THAT'S A BIG SHIFT from past recoveries. Generally, the Fed has felt compelled to raise rates early in the cycle because it believed inflation was too high and needed to be contained. Not this time. Excluding volatile food and energy costs, consumer prices in September stood just 1.2% higher than a year earlier. Contrast that to the nearly 3% core inflation rate that prevailed in February, 1994, when the Fed began hiking rates in the last cycle. Some Fed officials might even be willing to wait to tighten until inflation ticks up and moves the economy well clear of the deflationary danger zone.

BECAUSE OF EXCESS CAPACITY and elevated unemployment -- what economists call the output gap -- plenty of slack still remains in the economy. According to output-gap theorists, the recession of '01 and the slow recovery since have left the economy some 2% smaller than it would have been had it stayed on its long-term growth trend. Until that growth deficit disappears, the theory goes, inflation pressures will be muted. In fact, some at the Fed, including Governor Ben S. Bernanke, fear the gap will put unwelcome downward pressure on inflation in 2004.

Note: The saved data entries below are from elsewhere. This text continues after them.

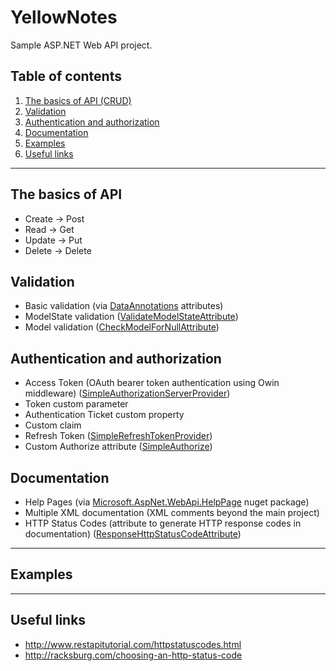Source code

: # YellowNotes
Sample ASP.NET Web API project.

## Table of contents
1. [The basics of API (CRUD)](#the-basics-of-api)
2. [Validation](#validation)
3. [Authentication and authorization](#authentication-and-authorization)
4. [Documentation](#documentation)
5. [Examples](#examples)
6. [Useful links](#useful-links)

---

## The basics of API
* Create -> Post
* Read -> Get
* Update -> Put
* Delete -> Delete

## Validation
* Basic validation (via [DataAnnotations](https://msdn.microsoft.com/en-us/library/system.componentmodel.dataannotations.aspx) attributes)
* ModelState validation ([ValidateModelStateAttribute](YellowNotes/YellowNotes.Api/Attributes/ValidateModelStateAttribute.cs))
* Model validation ([CheckModelForNullAttribute](YellowNotes/YellowNotes.Api/Attributes/CheckModelForNullAttribute.cs))

## Authentication and authorization
* Access Token (OAuth bearer token authentication using Owin middleware) ([SimpleAuthorizationServerProvider](YellowNotes/YellowNotes.Api/Providers/SimpleAuthorizationServerProvider.cs))
* Token custom parameter
* Authentication Ticket custom property
* Custom claim
* Refresh Token ([SimpleRefreshTokenProvider](YellowNotes/YellowNotes.Api/Providers/SimpleRefreshTokenProvider.cs))
* Custom Authorize attribute ([SimpleAuthorize](YellowNotes/YellowNotes.Api/Attributes/SimpleAuthorizeAttribute.cs))

## Documentation
* Help Pages (via [Microsoft.AspNet.WebApi.HelpPage](https://www.nuget.org/packages/Microsoft.AspNet.WebApi.HelpPage/) nuget package)
* Multiple XML documentation (XML comments beyond the main project)
* HTTP Status Codes (attribute to generate HTTP response codes in documentation) ([ResponseHttpStatusCodeAttribute](YellowNotes/YellowNotes.Api/Attributes/ResponseHttpStatusCodeAttribute.cs))

---

## Examples

---

## Useful links
* http://www.restapitutorial.com/httpstatuscodes.html
* http://racksburg.com/choosing-an-http-status-code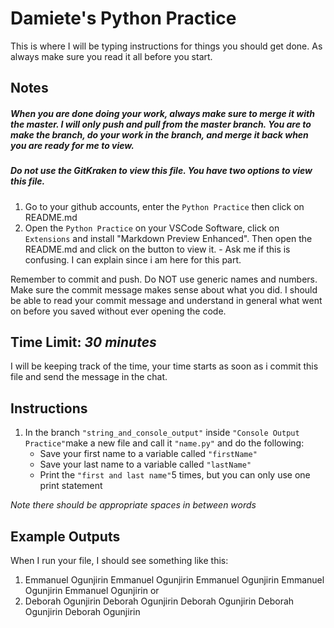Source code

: # Damiete's Python Practice

This is where I will be typing instructions for things you should get done. As always make sure you read it
all before you start.

## Notes

##### When you are done doing your work, always make sure to merge it with the master. I will only push and pull from the master branch. You are to make the branch, do your work in the branch, and merge it back when you are ready for me to view.

##### Do not use the GitKraken to view this file. You have two options to view this file.

1. Go to your github accounts, enter the `Python Practice` then click on README.md
2. Open the `Python Practice` on your VSCode Software, click on `Extensions` and install "Markdown Preview Enhanced". Then open the README.md and click on the button to view it. - Ask me if this is confusing. I can explain since i am here for this part.

Remember to commit and push. Do NOT use generic names and numbers. Make sure the commit message makes sense about what you did. I should be able to read your commit message and understand in general what went on before you saved without ever opening the code.

## Time Limit: _30 minutes_

I will be keeping track of the time, your time starts as soon as i commit this file and send the message in the chat.

## Instructions

1. In the branch `"string_and_console_output"` inside `"Console Output Practice"`make a new file and call it `"name.py"` and do the following:
   - Save your first name to a variable called `"firstName"`
   - Save your last name to a variable called `"lastName"`
   - Print the `"first and last name"`5 times, but you can only use one print statement

_Note there should be appropriate spaces in between words_

## Example Outputs

When I run your file, I should see something like this:

1. Emmanuel Ogunjirin Emmanuel Ogunjirin Emmanuel Ogunjirin Emmanuel Ogunjirin Emmanuel Ogunjirin
   or
2. Deborah Ogunjirin Deborah Ogunjirin Deborah Ogunjirin Deborah Ogunjirin Deborah Ogunjirin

The only way to get rid of that gap, Bernanke and others believe, is to turbocharge the economy by running it in excess of its long-run cruising speed. If, as many Fed policymakers believe, the trend growth rate of the economy is 3 1/2%, then it needs to grow 5 1/2% next year to close the gap.

To be sure, there are risks to the Fed's strategy. As Greenspan is well aware, the output gap is an ephemeral concept at best. Indeed, Fed research found that estimates of the gap often are badly off the mark and can lead to policy mistakes. What's more, if the Fed holds off too long on hiking rates next year, it faces the politically difficult choice of raising them too close to the November, 2004, Presidential election. Still, with inflation low and the jobs recovery just begun, Greenspan seems willing to err on the side of ease for now.